Objective: To determine whether the alpha-synuclein seed amplification assay (aSyn-SAA) performed on cerebral spinal fluid (CSF) collected at the baseline (BL) PPMI visit is concordant with the detection of Lewy body disease (LBD) pathology at autopsy.
Background: The aSyn-SAA has 89–98% diagnostic concordance in clinically defined PD. However, there is limited data on the concordance between aSyn-SAA early after diagnosis and LBD at autopsy.

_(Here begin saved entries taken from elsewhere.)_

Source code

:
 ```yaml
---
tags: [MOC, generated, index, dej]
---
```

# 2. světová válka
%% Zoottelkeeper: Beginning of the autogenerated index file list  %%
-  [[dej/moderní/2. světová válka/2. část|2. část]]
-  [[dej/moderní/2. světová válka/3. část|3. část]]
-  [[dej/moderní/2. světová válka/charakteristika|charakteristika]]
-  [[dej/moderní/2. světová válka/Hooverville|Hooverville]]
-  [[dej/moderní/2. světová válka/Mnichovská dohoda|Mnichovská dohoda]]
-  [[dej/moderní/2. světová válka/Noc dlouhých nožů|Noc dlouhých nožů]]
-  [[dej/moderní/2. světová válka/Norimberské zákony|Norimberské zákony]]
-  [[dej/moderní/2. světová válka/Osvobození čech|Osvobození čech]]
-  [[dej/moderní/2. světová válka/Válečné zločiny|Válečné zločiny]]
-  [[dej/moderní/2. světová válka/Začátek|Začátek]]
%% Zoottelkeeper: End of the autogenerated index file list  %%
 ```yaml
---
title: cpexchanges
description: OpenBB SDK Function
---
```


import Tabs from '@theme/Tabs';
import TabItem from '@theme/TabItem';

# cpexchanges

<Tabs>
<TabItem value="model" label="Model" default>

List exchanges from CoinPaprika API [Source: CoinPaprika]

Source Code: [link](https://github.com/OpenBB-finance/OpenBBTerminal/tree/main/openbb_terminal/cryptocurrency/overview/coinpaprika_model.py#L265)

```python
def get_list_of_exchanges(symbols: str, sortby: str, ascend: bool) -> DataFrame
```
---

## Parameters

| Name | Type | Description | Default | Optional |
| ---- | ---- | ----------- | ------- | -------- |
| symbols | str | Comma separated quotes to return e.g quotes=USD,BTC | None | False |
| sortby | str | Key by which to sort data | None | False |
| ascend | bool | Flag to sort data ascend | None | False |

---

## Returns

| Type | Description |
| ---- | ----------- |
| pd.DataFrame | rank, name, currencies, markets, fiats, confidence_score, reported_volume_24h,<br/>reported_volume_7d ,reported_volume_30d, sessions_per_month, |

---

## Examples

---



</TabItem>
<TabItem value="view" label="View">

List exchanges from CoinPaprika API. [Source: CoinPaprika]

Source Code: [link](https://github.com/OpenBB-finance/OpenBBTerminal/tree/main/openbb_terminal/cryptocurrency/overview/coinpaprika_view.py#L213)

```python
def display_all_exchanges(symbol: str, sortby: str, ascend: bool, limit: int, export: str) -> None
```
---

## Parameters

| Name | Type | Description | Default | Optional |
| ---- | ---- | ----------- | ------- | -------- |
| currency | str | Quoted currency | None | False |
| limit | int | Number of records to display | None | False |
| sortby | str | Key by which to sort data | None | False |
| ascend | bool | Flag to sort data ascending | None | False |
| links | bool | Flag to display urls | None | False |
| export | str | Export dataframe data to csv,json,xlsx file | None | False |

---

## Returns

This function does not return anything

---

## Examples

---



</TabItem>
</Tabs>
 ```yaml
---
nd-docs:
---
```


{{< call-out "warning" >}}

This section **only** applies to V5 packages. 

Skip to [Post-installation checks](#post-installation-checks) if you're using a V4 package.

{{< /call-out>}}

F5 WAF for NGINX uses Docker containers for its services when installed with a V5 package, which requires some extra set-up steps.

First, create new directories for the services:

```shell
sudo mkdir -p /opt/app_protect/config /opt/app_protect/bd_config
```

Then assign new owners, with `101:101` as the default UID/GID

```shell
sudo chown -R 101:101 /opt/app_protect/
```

Method: Since 2017, the Parkinson’s Progression Markers Initiative (PPMI) study has coordinated brain collections for enrolled participants, with 24 brain autopsy results available as of February 2024. Neuropathologic evaluation followed current consensus guidelines for LBD, glial cytoplasmic inclusions (GCI), Alzheimer’s disease neuropathologic change, hippocampal sclerosis, vascular brain injury, primary age-related tauopathy, limbic-predominant age-related TDP-43 encephalopathy, age-related tau astrogliopathy, and chronic traumatic encephalopathy[1].
Results: aSyn-SAA results were available for 20 participants with brain autopsy [table 1], including 19 enrolled in the PD cohort and one enrolled in the prodromal cohort with REM Sleep Behavior Disorder (RBD). Of the 12 with a BL sporadic PD diagnosis, 11 had aSyn-SAA detected on BL CSF; all of whom had LBD at autopsy. In addition, most had moderate to severe substantia nigra (SN) depigmentation and locus coeruleus (LC) depigmentation. Of the PD GBA carriers, all 4 had aSyn-SAA detected on BL CSF; all of whom had LBD at autopsy, all with moderate to severe SN depigmentation and mild to moderate LC depigmentation. Of the 3 PD LRRK2 carriers, 2 had aSyn-SAA detected on BL CSF, both of whom had LBD at autopsy, both with moderate SN depigmentation and mild to moderate LC depigmentation. One LRRK2 PD was aSyn-SAA not detected on BL CSF and at autopsy showed no LBD but moderate SN depigmentation with no LC depigmentation. One participant enrolled as sporadic PD had aSyn-SAA not detected at BL, who showed GCI at autopsy with no LBD. Finally, the one participant enrolled as RBD had aSyn-SAA detected at BL, 6-, 12-, 24-, 36-, and 48- months and was diagnosed with dementia with Lewy bodies 36 months after BL; autopsy showed LBD with moderate SN and LC depigmentation.
Conclusion: In the PPMI cohort, aSyn-SAA detected/not-detected at enrollment was 100% concordant with the presence/absence of LBD at autopsy.
References: [1]Bukhari SA, Nudelman KNH, Rumbaugh M, Richeson P, Fox EJ, Montine KS, Aldecoa I, Garrido A, Franz J, Stadelmann C, Vonsattel JPG, Poston KL, Foroud TM, Montine TJ; Parkinson’s Progression Markers Initiative. Parkinson’s Progression Markers Initiative brain autopsy program. Parkinsonism Relat Disord. 2022 Aug;101:62-65.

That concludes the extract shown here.